And why is this good? This gives the programmer a little more flexibility when using more memory than available on a GPU. If I have 1GB VRAM and I would like to use more with different kernels, than I can allocate far more buffers than VRAM I have, and the runtime will take care of switching buffers onto and down from device. One kernel might use entire 1GB, and second kernel use another set of 1GB, and they will not collide, because buffers do not reside on a specific device, but inside a context. I’m not sure if the runtime will actually swap buffer back to host memory, or you need to explicitly call clEnqueueReadBuffer(), but you might experiment with it. Trying to use more buffers at any one time than VRAM the device has, clEnqueueNDRangeKernel() will throw error CL_DEVICE_NOT_ENOUGH_RESOURCES (or something like that), meaning that not all buffers specified for the kernel can be present at once on the given device.

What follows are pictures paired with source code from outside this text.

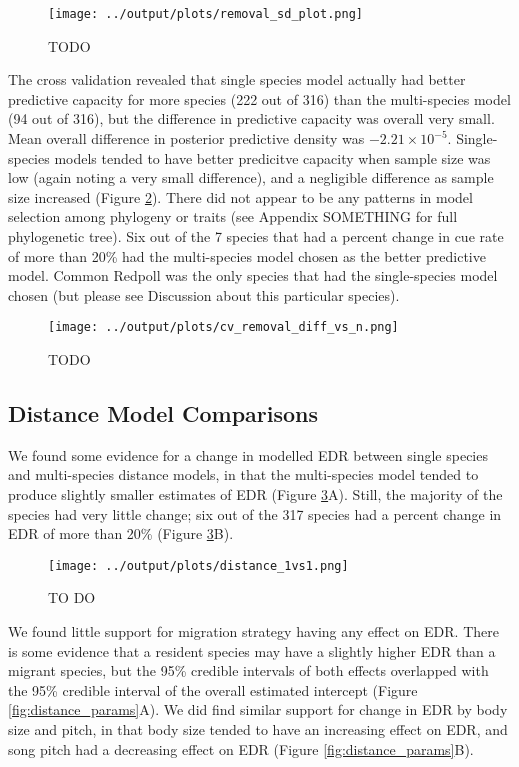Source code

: \documentclass[12pt]{article}
\begin{document}
\begin{figure}[h!]
	\texttt{[image: ../output/plots/removal\_sd\_plot.png]}
	\caption{TODO}
	\label{fig:removal_sd}
\end{figure}

\par The cross validation revealed that single species model actually had better predictive capacity for more species (222 out of 316) than the multi-species model (94 out of 316), but the difference in predictive capacity was overall very small.
Mean overall difference in posterior predictive density was $-2.21 \times 10^{-5}$.
Single-species models tended to have better predicitve capacity when sample size was low (again noting a very small difference), and a negligible difference as sample size increased (Figure \ref{fig:removal_cv}).
There did not appear to be any patterns in model selection among phylogeny or traits (see Appendix SOMETHING for full phylogenetic tree).
Six out of the 7 species that had a percent change in cue rate of more than 20\% had the multi-species model chosen as the better predictive model.
Common Redpoll was the only species that had the single-species model chosen (but please see Discussion about this particular species).

\begin{figure}[h!]
	\texttt{[image: ../output/plots/cv\_removal\_diff\_vs\_n.png]}
	\caption{TODO}
	\label{fig:removal_cv}
\end{figure}

\subsection{Distance Model Comparisons}

\par We found some evidence for a change in modelled EDR between single species and multi-species distance models, in that the multi-species model tended to produce slightly smaller estimates of EDR (Figure \ref{fig:distance_1vs1}A). 
Still, the majority of the species had very little change; six out of the 317 species had a percent change in EDR of more than 20\% (Figure \ref{fig:distance_1vs1}B).

\begin{figure}[h!]
	\texttt{[image: ../output/plots/distance\_1vs1.png]}
	\caption{TO DO}
	\label{fig:distance_1vs1}
\end{figure}

\par We found little support for migration strategy having any effect on EDR.
There is some evidence that a resident species may have a slightly higher EDR than a migrant species, but the 95\% credible intervals of both effects overlapped with the 95\% credible interval of the overall estimated intercept (Figure \ref{fig:distance_params}A).
We did find similar support for change in EDR by body size and pitch, in that body size tended to have an increasing effect on EDR, and song pitch had a decreasing effect on EDR (Figure \ref{fig:distance_params}B).
\end{document}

Breaking memory coherency can be done if you modify the same buffer on two devices at the same time. Then runtime cannot tell who has the newest version (and most likely will fetch from device that finished later). Should you wish to do something like this (and assuming you do not modify same parts of the buffer, which should never make sense) you should make use of sub-buffers. That way you can create one buffer for entire system, and create sub-buffers for devices. Then you send out sub-buffers to devices, and when you call clEnqueueReadBuffer() on host once all devices have finished, runtime will see that partitions of buffer (that are the sub-buffers) have been modified, and will assemble data by fetching the new data from each device, and you need not worry about the rest.
As for performance, I do not know which theoretical peak performance you are talking about. If you wish to hit PCI-E2.0 x16 limit, you will not be able to do that, as most present day GPUs cannot handle that high bandwidth when writing to VRAM from PCIE or reading from VRAM to PCIE. You should look at CUDA and OpenCL examples of memory movement and see what peak those have. (At most they will be around 12GB/s, which is considered extremely good for a GPU. I’m sure NV SDK has OpenCL based memory movement examples. You might want to look at those as they utilize some nice tricks (mostly ones you will not take the time to implement).
Hope I helped and cleared most things about buffers.
Cheers,
Máté